_Action item_: Every entry must be reproduced word for word.
Records to process Block Start
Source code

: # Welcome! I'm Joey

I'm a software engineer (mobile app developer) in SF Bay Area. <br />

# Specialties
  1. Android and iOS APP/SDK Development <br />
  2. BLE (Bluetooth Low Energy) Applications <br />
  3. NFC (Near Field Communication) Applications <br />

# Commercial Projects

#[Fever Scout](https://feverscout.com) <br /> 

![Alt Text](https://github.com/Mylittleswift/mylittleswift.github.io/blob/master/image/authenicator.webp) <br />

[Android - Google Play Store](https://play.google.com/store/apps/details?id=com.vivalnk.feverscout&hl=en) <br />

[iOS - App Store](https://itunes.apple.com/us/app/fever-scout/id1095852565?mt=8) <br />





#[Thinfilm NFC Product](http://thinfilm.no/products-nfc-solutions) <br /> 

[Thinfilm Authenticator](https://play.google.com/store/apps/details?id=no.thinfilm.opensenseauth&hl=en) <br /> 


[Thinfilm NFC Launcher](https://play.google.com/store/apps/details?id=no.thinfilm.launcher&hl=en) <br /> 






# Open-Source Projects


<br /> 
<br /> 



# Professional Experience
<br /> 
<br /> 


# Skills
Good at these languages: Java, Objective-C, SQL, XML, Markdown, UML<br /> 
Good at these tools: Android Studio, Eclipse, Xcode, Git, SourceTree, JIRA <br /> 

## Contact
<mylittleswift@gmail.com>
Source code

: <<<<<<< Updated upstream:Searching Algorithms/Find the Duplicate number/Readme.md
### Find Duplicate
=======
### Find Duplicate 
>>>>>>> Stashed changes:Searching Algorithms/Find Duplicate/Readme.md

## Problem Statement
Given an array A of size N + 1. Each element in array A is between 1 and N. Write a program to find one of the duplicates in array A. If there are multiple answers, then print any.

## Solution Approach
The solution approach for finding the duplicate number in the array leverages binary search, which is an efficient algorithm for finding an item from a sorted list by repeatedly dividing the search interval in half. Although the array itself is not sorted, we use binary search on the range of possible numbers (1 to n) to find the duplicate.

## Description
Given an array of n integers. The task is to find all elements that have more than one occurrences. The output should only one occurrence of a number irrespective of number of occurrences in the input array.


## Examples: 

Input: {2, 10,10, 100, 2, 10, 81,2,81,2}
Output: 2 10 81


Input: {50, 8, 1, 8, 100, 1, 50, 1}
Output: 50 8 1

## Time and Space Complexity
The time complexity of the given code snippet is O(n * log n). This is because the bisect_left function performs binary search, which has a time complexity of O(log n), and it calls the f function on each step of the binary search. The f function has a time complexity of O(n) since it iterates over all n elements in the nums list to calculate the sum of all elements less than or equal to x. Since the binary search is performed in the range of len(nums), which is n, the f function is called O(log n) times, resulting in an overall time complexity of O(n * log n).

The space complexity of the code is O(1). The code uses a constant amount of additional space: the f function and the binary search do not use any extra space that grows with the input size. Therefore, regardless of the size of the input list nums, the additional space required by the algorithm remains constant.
Records to process Block End
_Output_:
Source code

: # Welcome! I'm Joey

I'm a software engineer (mobile app developer) in SF Bay Area. <br />

# Specialties
  1. Android and iOS APP/SDK Development <br />
  2. BLE (Bluetooth Low Energy) Applications <br />
  3. NFC (Near Field Communication) Applications <br />

# Commercial Projects

#[Fever Scout](https://feverscout.com) <br /> 

![Alt Text](https://github.com/Mylittleswift/mylittleswift.github.io/blob/master/image/authenicator.webp) <br />

[Android - Google Play Store](https://play.google.com/store/apps/details?id=com.vivalnk.feverscout&hl=en) <br />

[iOS - App Store](https://itunes.apple.com/us/app/fever-scout/id1095852565?mt=8) <br />





#[Thinfilm NFC Product](http://thinfilm.no/products-nfc-solutions) <br /> 

[Thinfilm Authenticator](https://play.google.com/store/apps/details?id=no.thinfilm.opensenseauth&hl=en) <br /> 


[Thinfilm NFC Launcher](https://play.google.com/store/apps/details?id=no.thinfilm.launcher&hl=en) <br /> 






# Open-Source Projects


<br /> 
<br /> 



# Professional Experience
<br /> 
<br /> 


# Skills
Good at these languages: Java, Objective-C, SQL, XML, Markdown, UML<br /> 
Good at these tools: Android Studio, Eclipse, Xcode, Git, SourceTree, JIRA <br /> 

## Contact
<mylittleswift@gmail.com>
Source code

: <<<<<<< Updated upstream:Searching Algorithms/Find the Duplicate number/Readme.md
### Find Duplicate
=======
### Find Duplicate 
>>>>>>> Stashed changes:Searching Algorithms/Find Duplicate/Readme.md

## Problem Statement
Given an array A of size N + 1. Each element in array A is between 1 and N. Write a program to find one of the duplicates in array A. If there are multiple answers, then print any.

## Solution Approach
The solution approach for finding the duplicate number in the array leverages binary search, which is an efficient algorithm for finding an item from a sorted list by repeatedly dividing the search interval in half. Although the array itself is not sorted, we use binary search on the range of possible numbers (1 to n) to find the duplicate.

## Description
Given an array of n integers. The task is to find all elements that have more than one occurrences. The output should only one occurrence of a number irrespective of number of occurrences in the input array.


## Examples: 

Input: {2, 10,10, 100, 2, 10, 81,2,81,2}
Output: 2 10 81


Input: {50, 8, 1, 8, 100, 1, 50, 1}
Output: 50 8 1

## Time and Space Complexity
The time complexity of the given code snippet is O(n * log n). This is because the bisect_left function performs binary search, which has a time complexity of O(log n), and it calls the f function on each step of the binary search. The f function has a time complexity of O(n) since it iterates over all n elements in the nums list to calculate the sum of all elements less than or equal to x. Since the binary search is performed in the range of len(nums), which is n, the f function is called O(log n) times, resulting in an overall time complexity of O(n * log n).

The space complexity of the code is O(1). The code uses a constant amount of additional space: the f function and the binary search do not use any extra space that grows with the input size. Therefore, regardless of the size of the input list nums, the additional space required by the algorithm remains constant.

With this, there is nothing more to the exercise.